Reclame vlaggenmasten en banieren

Reclamevlaggen en banieren bij een bedrijf zijn toegestaan. Vanuit de openbare ruimte gezien is het belangrijk dat er samenhang wordt gerealiseerd. Dit houdt in dat de vlaggenmasten niet willekeurig over het hele perceel geplaatst worden en het mogen er niet teveel zijn. Dit veroorzaakt een rommelige uitstraling. Door de vlaggenmasten op één lijn langs de erfgrens te plaatsen en het aantal te reguleren wordt dit opgelost.

Criteria vlaggenmasten en banieren

* De vlaggenmasten worden uitsluitend geplaatst op het eigen perceel, zo dicht mogelijk langs de voorerfgrens binnen 0,50 meter (voor de Vaandel geldt een afstand van 1,50 meter) en evenwijdig aan de voorerfgrens op één lijn. De vlag kan hierdoor op gemeentegrond en over het trottoir wapperen. De vlag mag echter niet over de openbare weg en fietspad wapperen.

* Aan de zijerfgrens met het buurperceel mag de vlag niet over de erfgrens van het buurperceel wapperen. De breedtemaat van de vlag bepaald dus de afstand naar het buurperceel.

* Hoogte gemeten vanaf het maaiveld: mastlengte minimaal 5,00 meter, maximaal 8,00 meter.

* De vlaggenmasten worden per perceel op één hoogte gehouden. De vlaggen hebben per perceel één afmeting.

* De vlag moet in verhouding zijn met de mastlengte, zie onderstaande tabel:

Mastlengte boven maaiveld

Vlag HxB (m)

Banier HxB (m)

5 meter

1,20x1,80

2,50x1,00

6 meter

1,50x2,25

3,00x1,20

7 meter

1,50x2,25

3,50x1,20

8 meter

2,00x3,00

4,00x1,50

* De onderzijde van de vlag bevindt zich minimaal 3,00 meter boven het maaiveld.
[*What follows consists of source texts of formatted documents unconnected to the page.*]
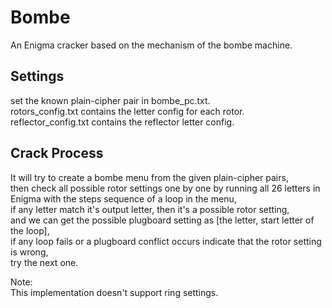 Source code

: # Bombe  
An Enigma cracker based on the mechanism of the bombe machine.  

## Settings  
set the known plain-cipher pair in bombe_pc.txt.  
rotors_config.txt contains the letter config for each rotor.  
reflector_config.txt contains the reflector letter config.  

## Crack Process  
It will try to create a bombe menu from the given plain-cipher pairs,  
then check all possible rotor settings one by one by running all 26 letters in Enigma with the steps sequence of a loop in the menu,  
if any letter match it's output letter, then it's a possible rotor setting,  
and we can get the possible plugboard setting as \[the letter, start letter of the loop],  
if any loop fails or a plugboard conflict occurs indicate that the rotor setting is wrong,   
try the next one.  
  
Note:  
This implementation doesn't support ring settings.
* De vlaggen moeten in een bepaald ritme geplaatst worden, bijvoorbeeld onderling op gelijke afstand. Het is ook mogelijk de vlaggenmasten te clusteren per twee of meer.

* Hoekpercelen hebben ook een zijdelingse erfgrens gericht naar het openbaar gebied. Voor deze zijde gelden dezelfde regels.

* Aantal: de breedte van de percelen op de industrieterreinen zijn overal verschillend en variëren tussen minimaal 10 tot ongeveer 100 meter. Om een logische verdeling van het maximum aantal vlaggenmasten te regelen is dit in onderstaande tabel per perceelbreedte aangegeven. Uitgangspunt is één vlaggenmast per 10 meter. Voor bedrijven met een kleine perceelsbreedte worden drie vlaggenmasten toegestaan. Bedrijven met een perceelsbreedte van meer dan 100 meter mogen maximaal tien vlaggenmasten plaatsen.

Perceelbreedte (m)

Aantal

< 40

3

40 - < 50

4

50 - < 60

5

60 - < 70

6

70 - < 80

7

80 - < 90

8

90 - < 100

9

100 en meer

10

Vergunningsvrij

Als aan alle onderstaande criteria wordt voldaan kan de reclame zonder vergunning worden aangebracht:

* Er wordt voldaan aan de algemene voorwaarden en aan bovenstaande eisen van bedrijventerreinen.

* Plaatsing van de gehele reclame onder de bovenkant van de vloer van de eerste verdieping.

* Binnen een bestaande, met vergunning geplaatste, lichtbak kan de naam van een bedrijf of winkel worden gewijzigd zolang aan alle (overige algemene en gebiedsgerichte) criteria wordt voldaan.

Bij plaatsing van een platte gevelreclame gelden de volgende eisen:

* De reclame heeft een maximale hoogte van 0,60 meter, maximale breedte van 3,50 meter, maximale dikte van 0,20 m. Een verdere beperking is dat de gevelreclame niet breder mag zijn dan 75% van de breedte van de gevel.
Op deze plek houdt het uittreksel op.